It’s necessary to issue two small ‘health warnings’ before considering the law in this area.
First, most of the relevant cases in the last 12 months are Scottish EAT cases (meaning an English or Welsh employment tribunal (ET) isn’t bound to follow them) and/or are decisions of a particular judge whose judgments have sometimes been adversely commented upon. Nevertheless, it’s reasonable to assume that tribunals, whether north or south of the border, will in practice apply the law as set out in those cases.
Secondly, there is a temptation, when thinking about a potential TUPE situation, to say to oneself, “This is just like the situation in such-and-such case.
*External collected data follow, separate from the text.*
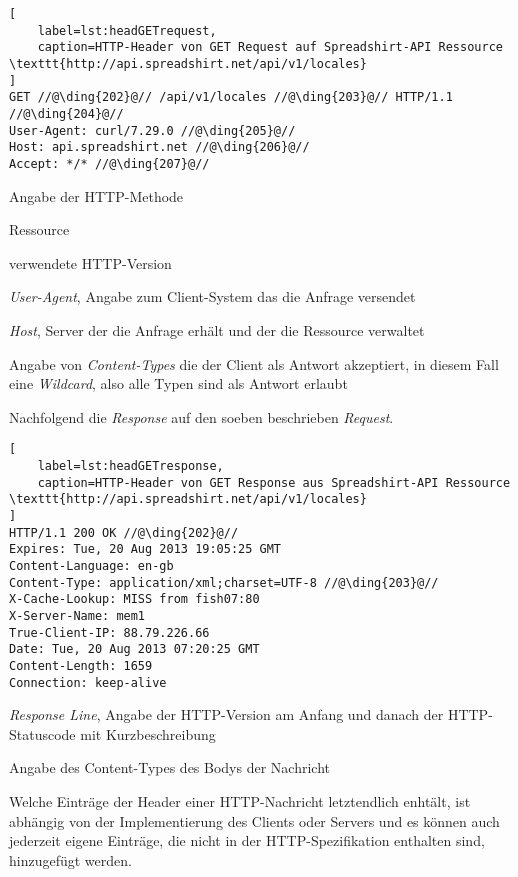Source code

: \begin{lstlisting}[
    label=lst:headGETrequest,
    caption=HTTP-Header von GET Request auf Spreadshirt-API Ressource \texttt{http://api.spreadshirt.net/api/v1/locales}
]
GET //@\ding{202}@// /api/v1/locales //@\ding{203}@// HTTP/1.1 //@\ding{204}@//
User-Agent: curl/7.29.0 //@\ding{205}@//
Host: api.spreadshirt.net //@\ding{206}@//
Accept: */* //@\ding{207}@//
\end{lstlisting} 

\begin{compactitem}
    \item[\ding{202}] Angabe der HTTP-Methode
    \item[\ding{203}] Ressource
    \item[\ding{204}] verwendete HTTP-Version
    \item[\ding{205}] \emph{User-Agent}, Angabe zum Client-System das die Anfrage versendet
    \item[\ding{206}] \emph{Host}, Server der die Anfrage erhält und der die Ressource  verwaltet
    \item[\ding{207}] Angabe von \emph{Content-Types} die der Client als Antwort akzeptiert, in diesem Fall eine \emph{Wildcard}, also alle Typen sind als Antwort erlaubt
\end{compactitem}

Nachfolgend die \emph{Response} auf den soeben beschrieben \emph{Request}.

\begin{lstlisting}[
    label=lst:headGETresponse,
    caption=HTTP-Header von GET Response aus Spreadshirt-API Ressource \texttt{http://api.spreadshirt.net/api/v1/locales}
]
HTTP/1.1 200 OK //@\ding{202}@//
Expires: Tue, 20 Aug 2013 19:05:25 GMT
Content-Language: en-gb
Content-Type: application/xml;charset=UTF-8 //@\ding{203}@//
X-Cache-Lookup: MISS from fish07:80
X-Server-Name: mem1
True-Client-IP: 88.79.226.66
Date: Tue, 20 Aug 2013 07:20:25 GMT
Content-Length: 1659
Connection: keep-alive
\end{lstlisting}

\begin{compactitem}
    \item[\ding{202}] \emph{Response Line}, Angabe der HTTP-Version am Anfang und danach der HTTP-Statuscode mit Kurzbeschreibung
    \item[\ding{203}] Angabe des Content-Types des Bodys der Nachricht
\end{compactitem}

Welche Einträge der Header einer HTTP-Nachricht letztendlich enhtält, ist abhängig von der Implementierung des Clients oder Servers und es können auch jederzeit eigene Einträge, die nicht in der HTTP-Spezifikation enthalten sind, hinzugefügt werden.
In that case, TUPE didn’t apply and so clearly TUPE doesn’t apply in the situation I’m dealing with.” This is a temptation to be resisted. Although it is often useful to look at the facts of decided cases to get a feel for how things are dealt with in practice, it has to be borne in mind that in theory many cases could be decided either way. Any given case has been decided on the facts by a particular ET in a particular way. The EAT, when it looks at the case, decides just whether the ET got the law right, not the facts. It is perfectly possible for two identical cases to be decided differently by two different ETs both applying the law correctly.
Please note the following general point about interpreting the Regulations:
…there is no rule that the natural meaning of the language of the Regulations must be stretched in order to achieve transfer in as many situations as possible. …. the policy considerations point, if anything, the other way. If the putative “grouping” does not reflect any existing organisational unit there are liable to be real practical difficulties in identifying which employees belong to it. It is important that on a transfer employees should, so far as possible, know where they stand.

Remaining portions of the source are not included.